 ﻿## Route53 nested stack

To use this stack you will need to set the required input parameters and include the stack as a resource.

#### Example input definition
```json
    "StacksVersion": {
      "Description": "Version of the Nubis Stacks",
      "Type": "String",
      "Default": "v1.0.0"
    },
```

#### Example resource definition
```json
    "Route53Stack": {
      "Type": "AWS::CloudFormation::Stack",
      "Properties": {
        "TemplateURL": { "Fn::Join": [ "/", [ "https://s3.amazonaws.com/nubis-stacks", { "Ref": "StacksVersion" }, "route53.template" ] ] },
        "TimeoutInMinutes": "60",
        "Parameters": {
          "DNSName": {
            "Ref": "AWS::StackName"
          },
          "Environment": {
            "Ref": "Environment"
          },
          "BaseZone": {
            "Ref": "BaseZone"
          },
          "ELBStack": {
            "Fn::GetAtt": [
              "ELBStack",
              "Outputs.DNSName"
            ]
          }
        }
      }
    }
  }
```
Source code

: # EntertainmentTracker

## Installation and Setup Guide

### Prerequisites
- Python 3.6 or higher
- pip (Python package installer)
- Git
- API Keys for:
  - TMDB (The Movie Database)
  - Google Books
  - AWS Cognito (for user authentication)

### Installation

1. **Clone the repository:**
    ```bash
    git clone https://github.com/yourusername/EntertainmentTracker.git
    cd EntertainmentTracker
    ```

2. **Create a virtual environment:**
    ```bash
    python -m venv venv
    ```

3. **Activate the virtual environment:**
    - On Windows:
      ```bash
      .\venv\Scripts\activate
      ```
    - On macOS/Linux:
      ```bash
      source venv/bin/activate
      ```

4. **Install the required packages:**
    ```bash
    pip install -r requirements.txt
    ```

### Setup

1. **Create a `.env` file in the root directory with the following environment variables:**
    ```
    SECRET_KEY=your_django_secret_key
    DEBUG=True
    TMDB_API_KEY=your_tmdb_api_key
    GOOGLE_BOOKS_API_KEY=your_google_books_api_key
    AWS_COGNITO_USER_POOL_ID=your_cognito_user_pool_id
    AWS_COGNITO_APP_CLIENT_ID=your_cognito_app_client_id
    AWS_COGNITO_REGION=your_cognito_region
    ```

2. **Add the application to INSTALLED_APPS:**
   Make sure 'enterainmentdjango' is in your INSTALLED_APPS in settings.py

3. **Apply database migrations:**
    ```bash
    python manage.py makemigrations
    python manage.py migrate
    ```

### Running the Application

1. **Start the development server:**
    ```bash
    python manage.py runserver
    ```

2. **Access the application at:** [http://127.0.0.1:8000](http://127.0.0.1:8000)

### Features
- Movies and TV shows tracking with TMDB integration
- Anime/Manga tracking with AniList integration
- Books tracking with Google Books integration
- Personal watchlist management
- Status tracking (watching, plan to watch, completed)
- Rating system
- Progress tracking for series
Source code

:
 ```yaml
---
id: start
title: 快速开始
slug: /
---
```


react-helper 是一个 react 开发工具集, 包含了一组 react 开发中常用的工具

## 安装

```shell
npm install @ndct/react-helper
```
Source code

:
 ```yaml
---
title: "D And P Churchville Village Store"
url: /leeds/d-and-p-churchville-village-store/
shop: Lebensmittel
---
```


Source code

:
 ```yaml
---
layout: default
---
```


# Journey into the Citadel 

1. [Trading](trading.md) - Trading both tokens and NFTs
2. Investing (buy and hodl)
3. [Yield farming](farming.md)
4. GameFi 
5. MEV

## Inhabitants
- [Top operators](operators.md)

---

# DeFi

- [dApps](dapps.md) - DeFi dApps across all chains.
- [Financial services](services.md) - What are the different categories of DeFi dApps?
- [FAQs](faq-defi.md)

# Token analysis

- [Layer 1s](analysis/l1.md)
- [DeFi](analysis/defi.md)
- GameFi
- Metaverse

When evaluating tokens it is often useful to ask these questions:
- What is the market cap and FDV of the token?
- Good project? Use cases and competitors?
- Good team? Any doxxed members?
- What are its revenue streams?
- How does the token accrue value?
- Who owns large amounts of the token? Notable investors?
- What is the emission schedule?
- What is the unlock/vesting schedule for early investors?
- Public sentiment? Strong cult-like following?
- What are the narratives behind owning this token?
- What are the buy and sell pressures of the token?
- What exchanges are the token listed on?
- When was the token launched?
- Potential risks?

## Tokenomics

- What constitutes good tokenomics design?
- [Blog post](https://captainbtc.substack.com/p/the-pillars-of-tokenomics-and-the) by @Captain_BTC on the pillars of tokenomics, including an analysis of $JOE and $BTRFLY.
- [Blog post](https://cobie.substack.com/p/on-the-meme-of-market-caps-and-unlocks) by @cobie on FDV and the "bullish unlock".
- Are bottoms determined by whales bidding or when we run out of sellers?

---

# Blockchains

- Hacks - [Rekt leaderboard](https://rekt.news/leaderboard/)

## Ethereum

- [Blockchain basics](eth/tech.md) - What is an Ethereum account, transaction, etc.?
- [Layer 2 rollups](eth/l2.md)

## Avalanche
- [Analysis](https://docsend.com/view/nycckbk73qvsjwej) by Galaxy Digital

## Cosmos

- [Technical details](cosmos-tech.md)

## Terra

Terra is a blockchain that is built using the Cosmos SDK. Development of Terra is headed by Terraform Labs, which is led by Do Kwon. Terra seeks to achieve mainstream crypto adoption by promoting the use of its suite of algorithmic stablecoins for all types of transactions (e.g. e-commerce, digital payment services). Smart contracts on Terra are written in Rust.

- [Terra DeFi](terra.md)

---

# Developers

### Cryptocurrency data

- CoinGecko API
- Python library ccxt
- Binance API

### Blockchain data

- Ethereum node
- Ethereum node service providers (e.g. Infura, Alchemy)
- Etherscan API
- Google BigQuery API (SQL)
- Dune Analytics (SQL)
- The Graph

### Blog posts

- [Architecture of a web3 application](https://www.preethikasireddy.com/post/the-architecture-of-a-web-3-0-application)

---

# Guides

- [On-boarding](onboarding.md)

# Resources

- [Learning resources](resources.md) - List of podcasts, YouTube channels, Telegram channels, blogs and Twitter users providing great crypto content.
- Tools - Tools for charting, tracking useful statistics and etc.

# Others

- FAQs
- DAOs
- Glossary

----------------

Every line above that holds the string "substack" should be returned.

- [Blog post](https://captainbtc.substack.com/p/the-pillars-of-tokenomics-and-the) by @Captain_BTC on the pillars of tokenomics, including an analysis of $JOE and $BTRFLY.
- [Blog post](https://cobie.substack.com/p/on-the-meme-of-market-caps-and-unlocks) by @cobie on FDV and the "bullish unlock".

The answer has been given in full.